Rarely, a user might style a placeholder inconsistently, such as {{USER_**NAME}}** where only the latter half is bold. Result: The code above finds the textRun containing the string. If the string is split across two runs, the regex match in a single run will fail. Fix: Ensure your template placeholders are unformatted text or consistently formatted. Scanning across run boundaries requires complex string reconstruction which hurts performance significantly.

3. Newlines in Replacements (Bullet Points)

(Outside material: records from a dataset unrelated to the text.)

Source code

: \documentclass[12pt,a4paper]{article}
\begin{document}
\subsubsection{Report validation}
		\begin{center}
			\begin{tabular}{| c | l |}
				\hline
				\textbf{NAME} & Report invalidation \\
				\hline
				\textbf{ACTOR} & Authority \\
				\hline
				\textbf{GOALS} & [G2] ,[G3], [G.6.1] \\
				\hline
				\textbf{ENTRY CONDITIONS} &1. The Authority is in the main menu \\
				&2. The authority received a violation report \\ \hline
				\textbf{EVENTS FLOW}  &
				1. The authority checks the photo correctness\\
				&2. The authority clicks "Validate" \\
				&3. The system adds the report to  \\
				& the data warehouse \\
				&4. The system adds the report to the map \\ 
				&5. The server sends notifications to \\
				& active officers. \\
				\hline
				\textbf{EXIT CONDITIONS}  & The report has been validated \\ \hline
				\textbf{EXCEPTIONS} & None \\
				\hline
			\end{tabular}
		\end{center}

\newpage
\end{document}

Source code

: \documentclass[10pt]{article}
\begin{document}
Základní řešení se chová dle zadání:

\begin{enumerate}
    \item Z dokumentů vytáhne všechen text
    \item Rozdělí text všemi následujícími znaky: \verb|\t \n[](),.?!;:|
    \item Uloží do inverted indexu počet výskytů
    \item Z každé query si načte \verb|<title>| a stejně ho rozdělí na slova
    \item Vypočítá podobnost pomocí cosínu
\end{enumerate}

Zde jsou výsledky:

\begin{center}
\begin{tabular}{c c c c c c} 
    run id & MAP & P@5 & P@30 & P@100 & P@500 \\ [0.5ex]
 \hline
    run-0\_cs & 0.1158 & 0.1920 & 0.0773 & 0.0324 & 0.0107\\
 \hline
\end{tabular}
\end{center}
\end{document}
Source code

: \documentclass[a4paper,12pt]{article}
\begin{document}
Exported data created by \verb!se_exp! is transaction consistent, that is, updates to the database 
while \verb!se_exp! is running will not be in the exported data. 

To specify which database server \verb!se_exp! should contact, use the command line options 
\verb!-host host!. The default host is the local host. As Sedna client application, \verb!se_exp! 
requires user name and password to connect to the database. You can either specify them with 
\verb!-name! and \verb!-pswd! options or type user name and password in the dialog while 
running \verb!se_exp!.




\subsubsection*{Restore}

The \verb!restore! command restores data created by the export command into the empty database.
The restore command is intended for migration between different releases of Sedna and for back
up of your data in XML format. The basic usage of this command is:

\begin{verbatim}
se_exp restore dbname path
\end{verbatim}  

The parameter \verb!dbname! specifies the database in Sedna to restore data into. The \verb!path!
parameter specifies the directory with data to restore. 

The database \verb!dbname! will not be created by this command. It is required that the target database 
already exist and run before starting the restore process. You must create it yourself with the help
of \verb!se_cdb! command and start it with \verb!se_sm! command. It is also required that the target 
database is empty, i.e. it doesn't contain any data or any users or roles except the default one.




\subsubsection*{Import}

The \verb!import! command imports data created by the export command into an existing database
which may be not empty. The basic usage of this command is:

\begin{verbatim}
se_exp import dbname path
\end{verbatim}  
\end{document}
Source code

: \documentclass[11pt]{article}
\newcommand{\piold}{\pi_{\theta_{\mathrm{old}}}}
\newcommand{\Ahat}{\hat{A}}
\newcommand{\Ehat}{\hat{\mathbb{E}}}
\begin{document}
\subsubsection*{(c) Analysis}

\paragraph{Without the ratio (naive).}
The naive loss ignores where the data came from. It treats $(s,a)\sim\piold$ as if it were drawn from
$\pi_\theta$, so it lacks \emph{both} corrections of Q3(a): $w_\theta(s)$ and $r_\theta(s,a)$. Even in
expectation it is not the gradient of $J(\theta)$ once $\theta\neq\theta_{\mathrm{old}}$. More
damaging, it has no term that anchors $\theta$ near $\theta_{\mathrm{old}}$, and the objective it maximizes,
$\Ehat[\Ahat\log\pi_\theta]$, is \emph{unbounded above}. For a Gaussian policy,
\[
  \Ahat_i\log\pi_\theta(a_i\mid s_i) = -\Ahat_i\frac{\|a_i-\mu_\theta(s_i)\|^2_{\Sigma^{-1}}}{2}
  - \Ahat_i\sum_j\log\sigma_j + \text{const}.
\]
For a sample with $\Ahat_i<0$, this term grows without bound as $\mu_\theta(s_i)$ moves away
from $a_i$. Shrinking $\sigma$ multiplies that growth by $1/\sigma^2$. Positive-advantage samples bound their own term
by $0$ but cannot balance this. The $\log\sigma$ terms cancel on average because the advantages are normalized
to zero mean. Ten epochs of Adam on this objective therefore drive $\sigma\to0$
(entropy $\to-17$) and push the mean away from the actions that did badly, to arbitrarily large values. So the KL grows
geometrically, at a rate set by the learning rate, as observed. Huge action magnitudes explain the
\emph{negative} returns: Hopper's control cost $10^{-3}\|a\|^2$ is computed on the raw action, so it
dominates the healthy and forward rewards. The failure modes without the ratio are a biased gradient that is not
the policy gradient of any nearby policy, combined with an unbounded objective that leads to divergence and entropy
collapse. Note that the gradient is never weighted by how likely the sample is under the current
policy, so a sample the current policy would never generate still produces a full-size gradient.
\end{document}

If replacementValue contains \n and you are replacing text inside a bulleted list:

  • Standard Behavior: The new lines usually create new list items (which is often desired).
  • Pitfall: If the placeholder was the only text in the bullet point, deleting it might collapse the list structure depending on the exact index of deletion.
  • Refinement: Ensure your deleteContentRange does not include the newline character at the end of the paragraph (which holds the bullet metadata). The calculation in the code above is safe because it calculates endIndex based strictly on the placeholder string length.

Conclusion

The replaceAllText method is excellent for quick, unformatted string swaps. However, when you are generating professional documents where brand guidelines, typography, and layout integrity are non-negotiable, you cannot rely on it.

By parsing the JSON tree and manually constructing insert and delete requests in reverse order, you gain absolute control over the document generation process, ensuring your automated outputs look as polished as if they were hand-typed.